Joseph Law Firm Immigration Blog
The Trump administration’s efforts to remove certain immigrants from the U.S. are being fought in two separate federal lawsuits: one challenging the termination of Temporary Protected Status for certain countries and one challenging the arrest of immigrants at their green card interviews. The Trump administration has attempted to end both lawsuits by asking the respective judges to dismiss them, and both judges have refused to do so, allowing the lawsuits to move forward.
The Trump administration has gradually ended Temporary Protected Status—or, TPS—for nearly all of the countries who once were designated for protection. The government stated that the initial country conditions that created the need for protection of natives from those countries has improved enough that it would be safe for those protected natives to return.
The lawsuit is challenging the termination of protection for El Salvador, Haiti, and Honduras. The plaintiffs in the case argue that the Trump administration was motivated by racial bias when it ended TPS based on statements he made against immigrants. As part of the lawsuit, documents have been released that show members of the Department of State and other knowledgeable officials argued that these countries were still in poor condition and that there weren’t enough positive factors to warrant a return of the immigrants to those countries. The documents show that the Trump administration ignored this information and terminated protection anyway.
The Trump administration asked the judge in that case to dismiss the lawsuit, but the judge stated that it is plausible that “a discriminatory purpose was a motivating factor” in the decision. The final decision in the case could affect more than 400,000 TPS holders from those countries.
Green Card Arrests
The second lawsuit facing the Trump administration comes from arrests taking place at USCIS offices when immigrants appear for their marriage interviews which could lead to green cards. The Trump administration asked the judge to dismiss this case as well, arguing that the federal courts do not have jurisdiction over immigration, but the judge denied the request, allowing the lawsuit to move forward.

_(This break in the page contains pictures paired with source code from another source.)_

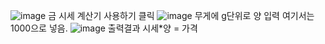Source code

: ![image](https://github.com/user-attachments/assets/6b7953b5-152a-4ded-80de-2e1b7db07ef1)
금 시세 계산기 사용하기 클릭
![image](https://github.com/user-attachments/assets/c4d746fe-e3ba-4b9e-85ea-a30037aed22f)
무게에 g단위로 양 입력 여기서는 1000으로 넣음.
![image](https://github.com/user-attachments/assets/864077e2-204d-4810-84c8-b29665d5d6c3)
출력결과 시세*양 = 가격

The plaintiffs in the case—five immigrants and their U.S. citizen spouses—argue that they cannot be targeted for arrest and removal simply because they have a prior order of removal, especially when those individuals are arrested at USCIS when they appear for an interview in process to obtain lawful permanent resident status. Documents released as part of the lawsuit show that USCIS and ICE had been collaborating to target individuals at their interviews. The lawsuit is being allowed to continue despite the Trump administration’s attempts to stop it from doing so.